The authors discover that a standard visual diffusion model (U-Net denoiser) can directly approximate a set of NP-hard geometric problems (Inscribed Square, Steiner Minimum Tree, Maximum Area Simple Polygon) in pixel space. By representing geometric challenges as images and treating diffusion sampling as the process of "generating a valid solution from noise," three distinct problems share the same architecture, differing only in training data.

Background & Motivation¶

Background: Diffusion models have been explored for combinatorial/optimization problems (e.g., TSP, MIS), with representative works like DIFUSCO and T2T. However, these methods almost exclusively perform denoising in the parameter space or graph structure of the problem—encoding solutions as \(\{0,1\}^N\) indicator vectors and learning a denoiser on the graph, which requires tailor-made representations and architectures for each problem type.

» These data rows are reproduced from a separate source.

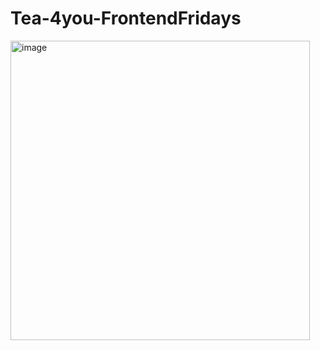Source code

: # Tea-4you-FrontendFridays
<img width="479" alt="image" src="https://github.com/Monika5S/Tea-4you-FrontendFridays/assets/92215187/14cfb347-e8f1-4556-8f69-6c669845eace">


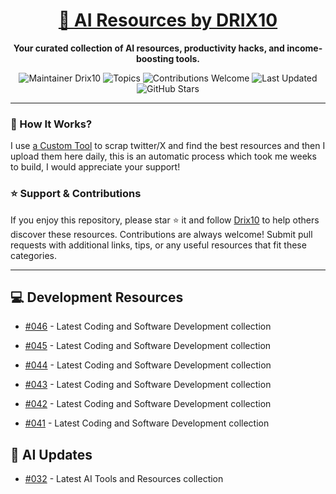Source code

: <div align="center">
  <h1><a href="https://x.com/DRIX_10_" target="_blank">🚀 AI Resources by DRIX10</a></h1>
  <p><strong>Your curated collection of AI resources, productivity hacks, and income-boosting tools.</strong></p>
</div>

<div align="center">
  <img src="https://img.shields.io/badge/Maintainer-Drix10-blue" alt="Maintainer Drix10" />
  <img src="https://img.shields.io/badge/Topics-Productivity%2C%20AI%2C%20Tips%20and%20Tricks-red" alt="Topics" />
  <img src="https://img.shields.io/badge/Contributions-Welcome-brightgreen" alt="Contributions Welcome" />
  <img src="https://img.shields.io/github/last-commit/Drix10/ai-resources?style=flat-square&color=5D6D7E" alt="Last Updated" />
  <img src="https://img.shields.io/github/stars/Drix10/ai-resources?style=social" alt="GitHub Stars" />
</div>

---

### 🧵 How It Works?

I use [a Custom Tool](https://github.com/Drix10/Twitter-Gemini-GitHub-MVP) to scrap twitter/X and find the best resources and then I upload them here daily, this is an automatic process which took me weeks to build, I would appreciate your support!

### ⭐️ Support & Contributions

If you enjoy this repository, please star ⭐️ it and follow [Drix10](https://github.com/Drix10) to help others discover these resources. Contributions are always welcome! Submit pull requests with additional links, tips, or any useful resources that fit these categories.

---


## 💻 Development Resources
- [#046](https://github.com/Drix10/ai-resources/blob/main/Coding%20and%20Software%20Development/resources-046.md) - Latest Coding and Software Development collection

- [#045](https://github.com/Drix10/ai-resources/blob/main/Coding%20and%20Software%20Development/resources-045.md) - Latest Coding and Software Development collection

- [#044](https://github.com/Drix10/ai-resources/blob/main/Coding%20and%20Software%20Development/resources-044.md) - Latest Coding and Software Development collection

- [#043](https://github.com/Drix10/ai-resources/blob/main/Coding%20and%20Software%20Development/resources-043.md) - Latest Coding and Software Development collection

- [#042](https://github.com/Drix10/ai-resources/blob/main/Coding%20and%20Software%20Development/resources-042.md) - Latest Coding and Software Development collection

- [#041](https://github.com/Drix10/ai-resources/blob/main/Coding%20and%20Software%20Development/resources-041.md) - Latest Coding and Software Development collection

## 🤖 AI Updates
- [#032](https://github.com/Drix10/ai-resources/blob/main/AI%20Tools%20and%20Resources/resources-032.md) - Latest AI Tools and Resources collection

Limitations of Prior Work: Switching problems necessitates redesigning the solution-to-vector/graph encoding and the corresponding network. The few attempts in pixel space (e.g., drawing TSP instances as graphs and using differentiable renderers for stochastic optimization) still rely on optimizing a parameterized solution for a single instance rather than direct generation. Specifically, pixel-based diffusion for Sudoku requires assigning different noise levels to patches and sampling block-by-block in a learned order, deviating from the standard "parallel global denoising" paradigm.

Key Challenge: Geometric reasoning has long been treated as a "symbolic/algebraic" problem—either an exact algorithm exists or it doesn't, and solutions are independent across problem types. However, many geometric challenges naturally possess multi-modal and multi-solution structures (e.g., a curve may have multiple inscribed squares). This is precisely the distribution type diffusion models excel at modeling, yet it has not been approached as pure "image generation."

Goal: To demonstrate whether an unmodified standard visual diffusion model can denoise Gaussian noise into an image representing a "valid approximate solution" using only the pixel-level representation of the problem.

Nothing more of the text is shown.